On 22/03/2017 15:39, Andre Przywara wrote:
> Hi,
> 
> On 06/03/17 11:34, Eric Auger wrote:
>> This patch flushes the device table entries into guest RAM.
>> Both flat table and 2 stage tables are supported.  DeviceId
>> indexing is used.
>>
>> For each device listed in the device table, we also flush
>> the translation table using the vgic_its_flush/restore_itt
>> routines.
>>
>> On restore, devices are re-allocated and their itte are
>> re-built.
> 
> Some minor things below.
> In general I had quite some trouble to understand what's going on here,
> though I convinced myself that this is correct. So could you add a bit
> more comments here? For instance to explain that we have to explicitly
> handle the L1 table on restore, but not on flush.
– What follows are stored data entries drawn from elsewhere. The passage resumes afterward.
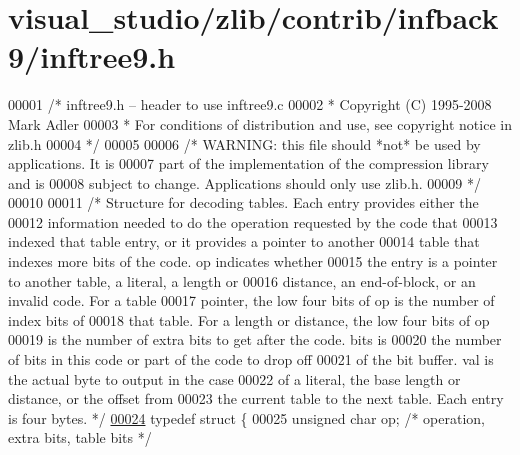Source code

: \hypertarget{visual__studio_2zlib_2contrib_2infback9_2inftree9_8h_source}{}\section{visual\+\_\+studio/zlib/contrib/infback9/inftree9.h}
\label{visual__studio_2zlib_2contrib_2infback9_2inftree9_8h_source}

\begin{DoxyCode}
00001 \textcolor{comment}{/* inftree9.h -- header to use inftree9.c}
00002 \textcolor{comment}{ * Copyright (C) 1995-2008 Mark Adler}
00003 \textcolor{comment}{ * For conditions of distribution and use, see copyright notice in zlib.h}
00004 \textcolor{comment}{ */}
00005 
00006 \textcolor{comment}{/* WARNING: this file should *not* be used by applications. It is}
00007 \textcolor{comment}{   part of the implementation of the compression library and is}
00008 \textcolor{comment}{   subject to change. Applications should only use zlib.h.}
00009 \textcolor{comment}{ */}
00010 
00011 \textcolor{comment}{/* Structure for decoding tables.  Each entry provides either the}
00012 \textcolor{comment}{   information needed to do the operation requested by the code that}
00013 \textcolor{comment}{   indexed that table entry, or it provides a pointer to another}
00014 \textcolor{comment}{   table that indexes more bits of the code.  op indicates whether}
00015 \textcolor{comment}{   the entry is a pointer to another table, a literal, a length or}
00016 \textcolor{comment}{   distance, an end-of-block, or an invalid code.  For a table}
00017 \textcolor{comment}{   pointer, the low four bits of op is the number of index bits of}
00018 \textcolor{comment}{   that table.  For a length or distance, the low four bits of op}
00019 \textcolor{comment}{   is the number of extra bits to get after the code.  bits is}
00020 \textcolor{comment}{   the number of bits in this code or part of the code to drop off}
00021 \textcolor{comment}{   of the bit buffer.  val is the actual byte to output in the case}
00022 \textcolor{comment}{   of a literal, the base length or distance, or the offset from}
00023 \textcolor{comment}{   the current table to the next table.  Each entry is four bytes. */}
\hyperlink{structcode}{00024} \textcolor{keyword}{typedef} \textcolor{keyword}{struct }\{
00025     \textcolor{keywordtype}{unsigned} \textcolor{keywordtype}{char} op;           \textcolor{comment}{/* operation, extra bits, table bits */}

\end{DoxyCode}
On flush vgic_its_check_id does the 2 stage handling and computes the
entry address from the devid:

                if (!vgic_its_check_id(its, baser,
                                       dev->device_id, &eaddr))

Then you simply flush the entry at that address

On restore, you need to scan the level1 and level2 tables for valid entries.
> 
>> Signed-off-by: Eric Auger <[email protected]>
>>
>> ---
>> v2 -> v3:
>> - fix itt_addr bitmask in vgic_its_restore_dte
>> - addition of return 0 in vgic_its_restore_ite moved to
>>   the ITE related patch
>>
>> v1 -> v2:
>> - use 8 byte format for DTE and ITE
>> - support 2 stage format
>> - remove kvm parameter
>> - ITT flush/restore moved in a separate patch
>> - use deviceid indexing
>> ---
>>  virt/kvm/arm/vgic/vgic-its.c | 144 
>> ++++++++++++++++++++++++++++++++++++++++++-
>>  1 file changed, 142 insertions(+), 2 deletions(-)
>>
>> diff --git a/virt/kvm/arm/vgic/vgic-its.c b/virt/kvm/arm/vgic/vgic-its.c
>> index a216849..27ebabd 100644
>> --- a/virt/kvm/arm/vgic/vgic-its.c
>> +++ b/virt/kvm/arm/vgic/vgic-its.c
>> @@ -1849,12 +1849,137 @@ static int vgic_its_restore_itt(struct vgic_its 
>> *its,
>>  }
>>  
>>  /**
>> + * vgic_its_flush_dte - Flush a device table entry at a given GPA
>> + *
>> + * @its: ITS handle
>> + * @dev: ITS device
>> + * @ptr: GPA
>> + */
>> +static int vgic_its_flush_dte(struct vgic_its *its,
>> +                          struct its_device *dev, gpa_t ptr)
>> +{
>> +    struct kvm *kvm = its->dev->kvm;
>> +    u64 val, itt_addr_field;
>> +    int ret;
>> +    u32 next_offset;
>> +
>> +    itt_addr_field = dev->itt_addr >> 8;
>> +    next_offset = compute_next_devid_offset(&its->device_list, dev);
>> +    val = (((u64)next_offset << 45) | (itt_addr_field << 5) |
> 
> So this gives you 19 bits for next_offset, but the value of
> VITS_DTE_MAX_DEVID_OFFSET suggests 20 bits. It should become more
> obvious what's happening here if use "BITS(x) - 1" at the definition as
> suggested before.
Yes this should be 19 bits
> 
> Also you limit itt_addr here to 40 bits, where the actual limit seems to
> be 44 bits (52 - 8). Is that limited by KVM somewhere else?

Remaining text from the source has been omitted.